Your instructions:
Set each entry down verbatim, omitting images.

Dataset excerpts:
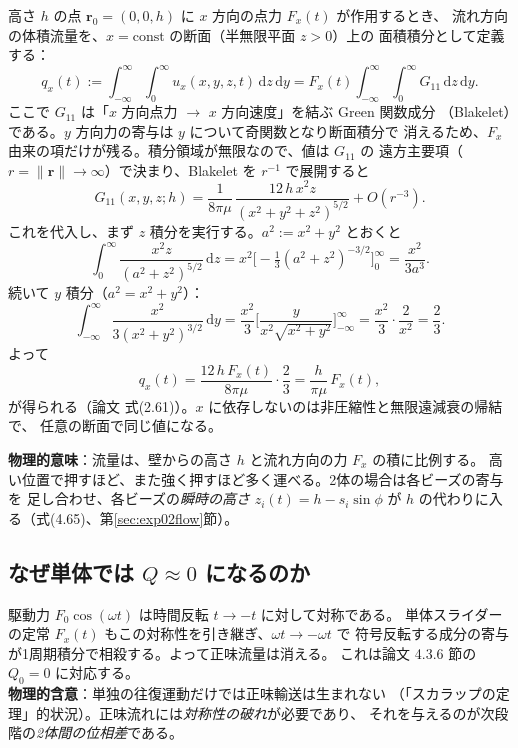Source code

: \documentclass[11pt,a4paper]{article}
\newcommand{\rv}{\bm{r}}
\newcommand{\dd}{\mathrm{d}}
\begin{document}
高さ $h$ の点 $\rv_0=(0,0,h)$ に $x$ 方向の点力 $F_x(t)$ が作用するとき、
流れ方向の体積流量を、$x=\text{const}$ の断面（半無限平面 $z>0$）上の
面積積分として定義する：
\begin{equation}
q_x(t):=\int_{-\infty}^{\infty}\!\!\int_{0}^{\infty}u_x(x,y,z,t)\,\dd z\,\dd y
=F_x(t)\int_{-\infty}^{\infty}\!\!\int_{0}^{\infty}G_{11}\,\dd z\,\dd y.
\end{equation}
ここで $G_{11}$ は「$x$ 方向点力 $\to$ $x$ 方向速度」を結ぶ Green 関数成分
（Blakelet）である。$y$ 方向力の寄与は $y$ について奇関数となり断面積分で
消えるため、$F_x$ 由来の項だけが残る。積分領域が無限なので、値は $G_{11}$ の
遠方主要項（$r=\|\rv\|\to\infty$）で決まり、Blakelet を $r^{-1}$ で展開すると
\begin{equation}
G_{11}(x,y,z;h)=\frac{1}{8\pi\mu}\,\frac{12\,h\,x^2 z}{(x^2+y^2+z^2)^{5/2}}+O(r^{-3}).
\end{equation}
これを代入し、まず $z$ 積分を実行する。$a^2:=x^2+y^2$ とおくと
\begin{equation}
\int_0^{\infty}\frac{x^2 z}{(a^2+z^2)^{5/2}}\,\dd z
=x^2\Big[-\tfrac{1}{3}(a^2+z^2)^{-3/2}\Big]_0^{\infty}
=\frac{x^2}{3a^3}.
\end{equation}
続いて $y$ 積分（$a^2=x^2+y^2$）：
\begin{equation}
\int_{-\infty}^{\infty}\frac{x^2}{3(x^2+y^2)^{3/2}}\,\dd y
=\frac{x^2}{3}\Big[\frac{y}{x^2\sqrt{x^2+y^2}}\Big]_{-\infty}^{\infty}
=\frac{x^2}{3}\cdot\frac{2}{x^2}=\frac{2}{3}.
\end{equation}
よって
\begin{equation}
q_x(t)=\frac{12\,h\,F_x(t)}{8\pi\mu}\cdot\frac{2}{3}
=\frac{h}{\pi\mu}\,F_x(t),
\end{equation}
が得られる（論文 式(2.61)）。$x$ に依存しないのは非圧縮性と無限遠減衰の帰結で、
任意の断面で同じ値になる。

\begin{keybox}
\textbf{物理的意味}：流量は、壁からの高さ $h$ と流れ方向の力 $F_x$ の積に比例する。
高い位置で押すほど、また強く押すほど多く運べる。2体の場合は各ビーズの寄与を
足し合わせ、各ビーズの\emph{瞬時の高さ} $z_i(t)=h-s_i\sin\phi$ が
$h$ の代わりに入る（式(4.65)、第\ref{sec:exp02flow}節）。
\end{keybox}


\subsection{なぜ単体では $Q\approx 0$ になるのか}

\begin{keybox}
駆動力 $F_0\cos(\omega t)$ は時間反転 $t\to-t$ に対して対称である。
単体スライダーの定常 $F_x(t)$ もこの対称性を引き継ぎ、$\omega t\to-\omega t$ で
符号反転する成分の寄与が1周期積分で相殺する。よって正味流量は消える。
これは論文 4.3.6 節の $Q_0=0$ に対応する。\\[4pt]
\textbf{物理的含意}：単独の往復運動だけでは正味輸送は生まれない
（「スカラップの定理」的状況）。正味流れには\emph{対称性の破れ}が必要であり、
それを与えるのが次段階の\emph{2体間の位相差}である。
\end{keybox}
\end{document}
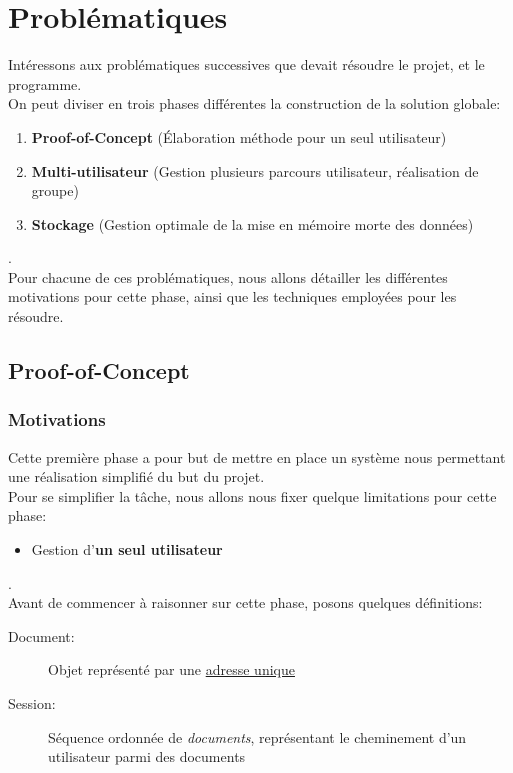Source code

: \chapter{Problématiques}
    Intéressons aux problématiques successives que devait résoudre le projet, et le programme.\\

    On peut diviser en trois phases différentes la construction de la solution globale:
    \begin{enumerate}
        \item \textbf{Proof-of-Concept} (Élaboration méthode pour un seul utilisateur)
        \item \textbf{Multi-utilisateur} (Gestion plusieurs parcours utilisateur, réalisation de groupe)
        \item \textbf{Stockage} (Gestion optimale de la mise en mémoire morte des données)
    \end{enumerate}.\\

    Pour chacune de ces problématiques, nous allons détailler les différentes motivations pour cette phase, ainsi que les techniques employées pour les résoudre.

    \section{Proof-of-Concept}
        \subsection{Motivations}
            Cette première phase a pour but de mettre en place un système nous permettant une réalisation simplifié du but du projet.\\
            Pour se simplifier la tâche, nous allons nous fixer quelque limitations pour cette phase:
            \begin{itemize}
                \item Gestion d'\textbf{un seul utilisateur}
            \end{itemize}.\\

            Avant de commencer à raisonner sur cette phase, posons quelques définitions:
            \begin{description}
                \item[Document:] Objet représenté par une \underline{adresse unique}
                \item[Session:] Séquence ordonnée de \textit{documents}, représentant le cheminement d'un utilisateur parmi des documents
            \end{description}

Your solution:
Source code

: \documentclass[11pt,a4paper]{article}
\newcommand{\rv}{\bm{r}}
\newcommand{\dd}{\mathrm{d}}
\begin{document}
高さ $h$ の点 $\rv_0=(0,0,h)$ に $x$ 方向の点力 $F_x(t)$ が作用するとき、
流れ方向の体積流量を、$x=\text{const}$ の断面（半無限平面 $z>0$）上の
面積積分として定義する：
\begin{equation}
q_x(t):=\int_{-\infty}^{\infty}\!\!\int_{0}^{\infty}u_x(x,y,z,t)\,\dd z\,\dd y
=F_x(t)\int_{-\infty}^{\infty}\!\!\int_{0}^{\infty}G_{11}\,\dd z\,\dd y.
\end{equation}
ここで $G_{11}$ は「$x$ 方向点力 $\to$ $x$ 方向速度」を結ぶ Green 関数成分
（Blakelet）である。$y$ 方向力の寄与は $y$ について奇関数となり断面積分で
消えるため、$F_x$ 由来の項だけが残る。積分領域が無限なので、値は $G_{11}$ の
遠方主要項（$r=\|\rv\|\to\infty$）で決まり、Blakelet を $r^{-1}$ で展開すると
\begin{equation}
G_{11}(x,y,z;h)=\frac{1}{8\pi\mu}\,\frac{12\,h\,x^2 z}{(x^2+y^2+z^2)^{5/2}}+O(r^{-3}).
\end{equation}
これを代入し、まず $z$ 積分を実行する。$a^2:=x^2+y^2$ とおくと
\begin{equation}
\int_0^{\infty}\frac{x^2 z}{(a^2+z^2)^{5/2}}\,\dd z
=x^2\Big[-\tfrac{1}{3}(a^2+z^2)^{-3/2}\Big]_0^{\infty}
=\frac{x^2}{3a^3}.
\end{equation}
続いて $y$ 積分（$a^2=x^2+y^2$）：
\begin{equation}
\int_{-\infty}^{\infty}\frac{x^2}{3(x^2+y^2)^{3/2}}\,\dd y
=\frac{x^2}{3}\Big[\frac{y}{x^2\sqrt{x^2+y^2}}\Big]_{-\infty}^{\infty}
=\frac{x^2}{3}\cdot\frac{2}{x^2}=\frac{2}{3}.
\end{equation}
よって
\begin{equation}
q_x(t)=\frac{12\,h\,F_x(t)}{8\pi\mu}\cdot\frac{2}{3}
=\frac{h}{\pi\mu}\,F_x(t),
\end{equation}
が得られる（論文 式(2.61)）。$x$ に依存しないのは非圧縮性と無限遠減衰の帰結で、
任意の断面で同じ値になる。

\begin{keybox}
\textbf{物理的意味}：流量は、壁からの高さ $h$ と流れ方向の力 $F_x$ の積に比例する。
高い位置で押すほど、また強く押すほど多く運べる。2体の場合は各ビーズの寄与を
足し合わせ、各ビーズの\emph{瞬時の高さ} $z_i(t)=h-s_i\sin\phi$ が
$h$ の代わりに入る（式(4.65)、第\ref{sec:exp02flow}節）。
\end{keybox}


\subsection{なぜ単体では $Q\approx 0$ になるのか}

\begin{keybox}
駆動力 $F_0\cos(\omega t)$ は時間反転 $t\to-t$ に対して対称である。
単体スライダーの定常 $F_x(t)$ もこの対称性を引き継ぎ、$\omega t\to-\omega t$ で
符号反転する成分の寄与が1周期積分で相殺する。よって正味流量は消える。
これは論文 4.3.6 節の $Q_0=0$ に対応する。\\[4pt]
\textbf{物理的含意}：単独の往復運動だけでは正味輸送は生まれない
（「スカラップの定理」的状況）。正味流れには\emph{対称性の破れ}が必要であり、
それを与えるのが次段階の\emph{2体間の位相差}である。
\end{keybox}
\end{document}
Source code

: \chapter{Problématiques}
    Intéressons aux problématiques successives que devait résoudre le projet, et le programme.\\

    On peut diviser en trois phases différentes la construction de la solution globale:
    \begin{enumerate}
        \item \textbf{Proof-of-Concept} (Élaboration méthode pour un seul utilisateur)
        \item \textbf{Multi-utilisateur} (Gestion plusieurs parcours utilisateur, réalisation de groupe)
        \item \textbf{Stockage} (Gestion optimale de la mise en mémoire morte des données)
    \end{enumerate}.\\

    Pour chacune de ces problématiques, nous allons détailler les différentes motivations pour cette phase, ainsi que les techniques employées pour les résoudre.

    \section{Proof-of-Concept}
        \subsection{Motivations}
            Cette première phase a pour but de mettre en place un système nous permettant une réalisation simplifié du but du projet.\\
            Pour se simplifier la tâche, nous allons nous fixer quelque limitations pour cette phase:
            \begin{itemize}
                \item Gestion d'\textbf{un seul utilisateur}
            \end{itemize}.\\

            Avant de commencer à raisonner sur cette phase, posons quelques définitions:
            \begin{description}
                \item[Document:] Objet représenté par une \underline{adresse unique}
                \item[Session:] Séquence ordonnée de \textit{documents}, représentant le cheminement d'un utilisateur parmi des documents
            \end{description}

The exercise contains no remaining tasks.